Словив свое каланчеобразное, как будто много раз перевязанное бечевкой («И что она нашла во мне от медведя?!») отражение в стекле их кафе, он вздрогнул – так, кажется, уже было вчера или позавчера, или он, лежа ночью на своем диване, просто очень явственно представил, что так может быть. Представил для того, чтобы решить, что будет в этом случае делать, как станет это воспринимать, а сейчас вот он видел, видел своими глазами: на их столике стоял пустой стеклянный бокал для латте макиато, стоял напротив того торца, за которым она сидела, стоял именно так – соскользнув с черной мраморной плиты в середине столика на белоснежную деревянную окантовку, и длинная ложечка для кофе, напоминающая хромированную деталь автомобиля, все так же небрежно наброшена на блюдце. И стакан при этом никто не убирает. Почему его никто не убирает? Это знак? Она говорит ему о том, что все еще бывает в этом кафе? Что за сложная, не подлежащая прочтению игра? Тем временем возле столика с недопитым ею макиато появился сухопарый официант, торжественно поставивший рядом с пустым бокалом миниатюрную шахматную досочку с выглядывающим из нее счетом, предназначавшимся, естественно, ему, Анатолию. И Анатолий уже побежал к двери, побежал ловить знак от нее, ухнув в подтаявшую лужу и столкнувшись в дверях с каким-то пижоном, замотанным в алый шарф поверх вельветового пиджака, но возле показавшего язык из доски лепестка внезапно оказалась совершенно невозмутимая девушка в кофейную полоску, принявшаяся тотчас же класть на лепесток послания Елизаветы к Анатолию свои деньги. И сердце снова, вздрогнув и замерев на секунду, застучало равнодушно-ровно. Просто какая-то полосатая выпила здесь ее макиато и получила счет, и заплатила по нему, и никаких посланий от нее, и ее попрежнему нет.

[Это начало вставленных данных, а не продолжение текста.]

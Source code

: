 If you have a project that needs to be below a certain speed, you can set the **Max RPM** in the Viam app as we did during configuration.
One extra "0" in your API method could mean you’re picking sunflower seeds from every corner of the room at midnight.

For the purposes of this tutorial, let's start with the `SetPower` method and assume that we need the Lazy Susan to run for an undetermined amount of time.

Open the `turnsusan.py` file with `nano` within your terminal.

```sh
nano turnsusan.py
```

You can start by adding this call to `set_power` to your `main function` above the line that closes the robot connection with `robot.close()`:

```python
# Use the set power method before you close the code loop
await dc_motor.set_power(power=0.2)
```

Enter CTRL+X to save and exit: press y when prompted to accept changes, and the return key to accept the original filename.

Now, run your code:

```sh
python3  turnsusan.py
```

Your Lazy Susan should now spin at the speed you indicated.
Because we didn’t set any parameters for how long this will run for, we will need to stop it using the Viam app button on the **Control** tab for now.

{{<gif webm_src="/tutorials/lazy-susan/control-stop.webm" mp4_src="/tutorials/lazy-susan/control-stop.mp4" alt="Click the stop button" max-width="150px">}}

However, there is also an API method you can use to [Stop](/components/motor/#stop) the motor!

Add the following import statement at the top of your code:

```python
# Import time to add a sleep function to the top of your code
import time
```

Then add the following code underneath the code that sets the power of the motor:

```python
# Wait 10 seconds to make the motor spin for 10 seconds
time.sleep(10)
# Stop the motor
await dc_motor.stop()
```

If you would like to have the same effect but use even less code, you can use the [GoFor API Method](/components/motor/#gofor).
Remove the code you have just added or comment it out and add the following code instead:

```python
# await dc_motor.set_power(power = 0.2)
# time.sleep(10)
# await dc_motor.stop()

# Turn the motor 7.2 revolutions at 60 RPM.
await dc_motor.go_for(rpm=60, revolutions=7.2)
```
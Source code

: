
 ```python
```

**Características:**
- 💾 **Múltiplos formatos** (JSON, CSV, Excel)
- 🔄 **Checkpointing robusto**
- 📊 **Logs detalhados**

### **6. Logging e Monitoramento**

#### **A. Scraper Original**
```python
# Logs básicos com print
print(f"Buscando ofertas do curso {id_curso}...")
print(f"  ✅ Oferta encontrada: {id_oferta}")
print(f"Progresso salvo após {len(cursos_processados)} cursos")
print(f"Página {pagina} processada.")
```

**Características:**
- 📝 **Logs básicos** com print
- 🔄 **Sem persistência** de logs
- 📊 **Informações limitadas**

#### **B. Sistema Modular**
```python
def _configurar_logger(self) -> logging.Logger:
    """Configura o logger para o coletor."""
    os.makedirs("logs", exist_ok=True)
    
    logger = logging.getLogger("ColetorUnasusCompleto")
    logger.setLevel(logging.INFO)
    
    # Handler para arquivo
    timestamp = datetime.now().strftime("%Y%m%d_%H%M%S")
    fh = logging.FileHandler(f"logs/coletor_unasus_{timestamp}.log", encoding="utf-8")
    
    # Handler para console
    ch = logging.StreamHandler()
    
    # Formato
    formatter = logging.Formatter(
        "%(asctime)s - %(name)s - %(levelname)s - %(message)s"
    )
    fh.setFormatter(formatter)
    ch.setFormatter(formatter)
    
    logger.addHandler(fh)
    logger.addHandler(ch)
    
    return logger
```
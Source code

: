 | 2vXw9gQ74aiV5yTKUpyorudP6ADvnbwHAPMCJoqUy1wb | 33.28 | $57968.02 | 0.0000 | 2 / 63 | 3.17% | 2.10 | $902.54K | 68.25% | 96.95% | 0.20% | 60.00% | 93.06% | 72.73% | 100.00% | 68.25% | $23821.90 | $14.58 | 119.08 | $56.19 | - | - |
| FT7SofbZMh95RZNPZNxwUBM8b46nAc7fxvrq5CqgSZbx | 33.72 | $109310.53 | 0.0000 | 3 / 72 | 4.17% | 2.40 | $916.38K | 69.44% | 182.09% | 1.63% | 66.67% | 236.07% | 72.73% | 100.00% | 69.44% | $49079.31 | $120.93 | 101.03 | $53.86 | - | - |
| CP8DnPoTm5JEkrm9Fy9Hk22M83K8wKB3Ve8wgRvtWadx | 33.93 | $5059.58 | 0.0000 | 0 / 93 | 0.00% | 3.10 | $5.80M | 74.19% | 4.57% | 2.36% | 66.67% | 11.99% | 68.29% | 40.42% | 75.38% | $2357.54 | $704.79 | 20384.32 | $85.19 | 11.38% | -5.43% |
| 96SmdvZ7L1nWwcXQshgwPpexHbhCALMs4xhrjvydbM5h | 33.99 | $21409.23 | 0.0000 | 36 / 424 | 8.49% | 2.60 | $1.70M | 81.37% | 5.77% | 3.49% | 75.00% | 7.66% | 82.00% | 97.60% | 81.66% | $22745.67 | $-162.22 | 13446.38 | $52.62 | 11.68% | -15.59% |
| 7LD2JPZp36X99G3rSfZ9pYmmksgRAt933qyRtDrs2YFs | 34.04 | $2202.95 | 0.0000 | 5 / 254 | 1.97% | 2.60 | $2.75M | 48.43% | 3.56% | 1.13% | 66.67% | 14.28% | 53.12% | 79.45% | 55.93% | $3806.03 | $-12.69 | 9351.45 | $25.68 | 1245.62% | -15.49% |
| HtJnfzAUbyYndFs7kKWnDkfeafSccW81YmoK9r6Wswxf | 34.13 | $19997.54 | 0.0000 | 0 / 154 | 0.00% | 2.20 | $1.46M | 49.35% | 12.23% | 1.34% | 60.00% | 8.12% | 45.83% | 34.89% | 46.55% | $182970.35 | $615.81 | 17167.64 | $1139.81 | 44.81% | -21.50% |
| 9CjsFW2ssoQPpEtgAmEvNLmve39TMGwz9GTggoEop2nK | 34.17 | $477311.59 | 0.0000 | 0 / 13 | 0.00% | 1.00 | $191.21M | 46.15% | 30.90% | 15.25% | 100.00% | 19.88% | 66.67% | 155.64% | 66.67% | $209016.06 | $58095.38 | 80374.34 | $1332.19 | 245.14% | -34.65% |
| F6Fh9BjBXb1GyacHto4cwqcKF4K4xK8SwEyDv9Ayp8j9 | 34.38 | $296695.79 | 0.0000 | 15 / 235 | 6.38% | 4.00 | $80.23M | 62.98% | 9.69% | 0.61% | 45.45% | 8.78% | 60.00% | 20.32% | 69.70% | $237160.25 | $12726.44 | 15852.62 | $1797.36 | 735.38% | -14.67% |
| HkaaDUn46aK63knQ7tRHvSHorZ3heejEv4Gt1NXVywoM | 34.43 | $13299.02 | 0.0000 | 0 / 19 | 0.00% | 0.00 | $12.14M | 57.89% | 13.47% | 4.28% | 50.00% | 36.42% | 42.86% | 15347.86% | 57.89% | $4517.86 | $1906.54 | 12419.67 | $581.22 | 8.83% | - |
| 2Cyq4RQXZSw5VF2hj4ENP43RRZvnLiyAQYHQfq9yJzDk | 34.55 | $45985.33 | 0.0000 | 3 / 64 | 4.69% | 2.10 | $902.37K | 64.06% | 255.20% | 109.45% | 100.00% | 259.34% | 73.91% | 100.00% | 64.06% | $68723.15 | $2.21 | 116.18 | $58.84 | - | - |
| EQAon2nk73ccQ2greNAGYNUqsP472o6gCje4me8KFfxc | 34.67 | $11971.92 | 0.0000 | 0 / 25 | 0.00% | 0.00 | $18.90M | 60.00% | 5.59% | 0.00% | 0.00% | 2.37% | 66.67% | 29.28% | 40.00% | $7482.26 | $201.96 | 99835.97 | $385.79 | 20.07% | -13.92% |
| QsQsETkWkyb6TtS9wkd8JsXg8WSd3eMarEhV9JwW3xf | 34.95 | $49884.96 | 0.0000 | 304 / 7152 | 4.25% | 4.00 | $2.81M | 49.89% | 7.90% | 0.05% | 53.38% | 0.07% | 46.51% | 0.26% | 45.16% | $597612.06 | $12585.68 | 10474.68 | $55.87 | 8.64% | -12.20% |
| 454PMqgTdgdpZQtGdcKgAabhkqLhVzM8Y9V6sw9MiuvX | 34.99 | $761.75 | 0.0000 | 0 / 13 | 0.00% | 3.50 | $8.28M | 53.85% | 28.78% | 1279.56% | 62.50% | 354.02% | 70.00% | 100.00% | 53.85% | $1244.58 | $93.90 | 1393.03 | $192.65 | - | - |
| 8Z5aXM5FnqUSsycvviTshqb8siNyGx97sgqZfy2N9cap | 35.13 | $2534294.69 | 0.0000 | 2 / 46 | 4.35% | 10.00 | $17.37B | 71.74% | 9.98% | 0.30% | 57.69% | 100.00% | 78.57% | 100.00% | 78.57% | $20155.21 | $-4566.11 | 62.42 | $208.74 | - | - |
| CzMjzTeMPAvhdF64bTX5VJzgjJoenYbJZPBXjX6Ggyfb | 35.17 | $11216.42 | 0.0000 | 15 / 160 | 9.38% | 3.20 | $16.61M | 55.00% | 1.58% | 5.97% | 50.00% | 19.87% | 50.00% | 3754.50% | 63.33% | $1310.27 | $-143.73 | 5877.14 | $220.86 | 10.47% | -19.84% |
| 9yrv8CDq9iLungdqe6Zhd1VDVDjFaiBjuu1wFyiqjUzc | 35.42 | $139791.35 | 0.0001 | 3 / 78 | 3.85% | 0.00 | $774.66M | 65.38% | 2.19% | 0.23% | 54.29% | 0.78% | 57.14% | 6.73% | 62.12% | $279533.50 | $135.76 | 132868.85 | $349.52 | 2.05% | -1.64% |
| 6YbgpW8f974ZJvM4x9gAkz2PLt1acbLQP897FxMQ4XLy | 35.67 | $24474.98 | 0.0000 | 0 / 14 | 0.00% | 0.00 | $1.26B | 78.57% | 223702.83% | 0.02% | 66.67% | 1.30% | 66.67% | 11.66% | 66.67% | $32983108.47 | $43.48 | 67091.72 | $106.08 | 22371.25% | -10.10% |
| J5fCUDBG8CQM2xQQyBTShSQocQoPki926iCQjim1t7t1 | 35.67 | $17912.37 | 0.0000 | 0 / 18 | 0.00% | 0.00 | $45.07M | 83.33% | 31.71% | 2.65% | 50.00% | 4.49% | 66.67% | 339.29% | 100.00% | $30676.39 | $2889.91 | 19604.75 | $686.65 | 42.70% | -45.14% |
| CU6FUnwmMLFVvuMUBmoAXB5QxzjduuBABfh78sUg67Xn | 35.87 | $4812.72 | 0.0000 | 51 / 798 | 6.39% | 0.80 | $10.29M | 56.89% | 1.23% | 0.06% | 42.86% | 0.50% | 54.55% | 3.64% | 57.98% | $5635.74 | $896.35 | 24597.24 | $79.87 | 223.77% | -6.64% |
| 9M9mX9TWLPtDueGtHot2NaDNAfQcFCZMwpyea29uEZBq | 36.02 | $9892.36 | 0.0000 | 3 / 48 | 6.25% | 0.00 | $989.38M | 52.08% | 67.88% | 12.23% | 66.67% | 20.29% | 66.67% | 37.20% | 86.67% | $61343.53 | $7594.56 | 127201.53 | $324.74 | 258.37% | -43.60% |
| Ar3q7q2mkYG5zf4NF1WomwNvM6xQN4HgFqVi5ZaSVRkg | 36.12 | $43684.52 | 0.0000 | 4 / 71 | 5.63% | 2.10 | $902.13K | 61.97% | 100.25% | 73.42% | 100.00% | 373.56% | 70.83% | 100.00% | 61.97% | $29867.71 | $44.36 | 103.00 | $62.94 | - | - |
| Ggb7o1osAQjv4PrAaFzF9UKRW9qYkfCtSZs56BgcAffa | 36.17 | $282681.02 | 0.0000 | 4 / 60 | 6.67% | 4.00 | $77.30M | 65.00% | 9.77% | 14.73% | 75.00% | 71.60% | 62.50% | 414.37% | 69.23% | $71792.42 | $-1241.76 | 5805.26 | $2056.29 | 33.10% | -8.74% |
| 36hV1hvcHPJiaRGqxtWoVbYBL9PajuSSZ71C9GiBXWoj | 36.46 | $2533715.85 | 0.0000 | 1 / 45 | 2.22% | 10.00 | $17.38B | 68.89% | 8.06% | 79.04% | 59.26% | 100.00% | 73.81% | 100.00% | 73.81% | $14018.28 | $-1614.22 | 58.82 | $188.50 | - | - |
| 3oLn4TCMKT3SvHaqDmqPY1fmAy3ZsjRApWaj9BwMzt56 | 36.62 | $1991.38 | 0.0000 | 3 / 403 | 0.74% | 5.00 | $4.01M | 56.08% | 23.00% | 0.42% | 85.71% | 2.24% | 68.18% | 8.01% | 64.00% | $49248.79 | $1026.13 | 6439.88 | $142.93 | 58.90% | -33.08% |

Хлюпая почему-то мокрой туфлей (откуда в ней вода?), он пошел дальше, мимо резиденции, мимо ажурного, как на рисунках Бердслея, парка на «паниковке», мимо тянущего к солнцу свой замерзший хоботок танка, по брусчатке вниз, вниз, к парку. И в этот момент пошел первый снег. («Пошел первый снег, Лиза! Первый снег! Это знак, да? Мы сегодня встретимся?») Снежная крупа была мелкой и колючей, и терпеть это безобразие можно было только во имя той белой красоты, которую она наводила на асфальте. Он остановился на мосту у цирка, посмотреть на то, как справляется со снегом вода, снег таял, не долетая до нее, и это тоже что-то значило для них с Елизаветой, но он не мог точно понять, что. Из снега, забившегося в складки пальто, уже можно было слепить снежок, что он и сделал – голыми руками, так легче. Подержав сморщенный шарик в ладони, он выкинул его, так как им не в кого было запустить. Их теплоходик рисовался в этом призрачном свете водяным знаком на белоснежной бумаге этого утра – состоящий весь из белых и светло-голубых деталей, он утопал в белесости так, как Анатолий хотел бы утопить себя в каких-нибудь мелких занятиях, чтобы время шло быстрее, чтобы время в принципе шло, а у гранитного парапета напротив стояла женская фигура в темном пальто и смотрела на водяной знак пароходика, будто пытаясь удостовериться в аутентичности, неподдельности этой реальности.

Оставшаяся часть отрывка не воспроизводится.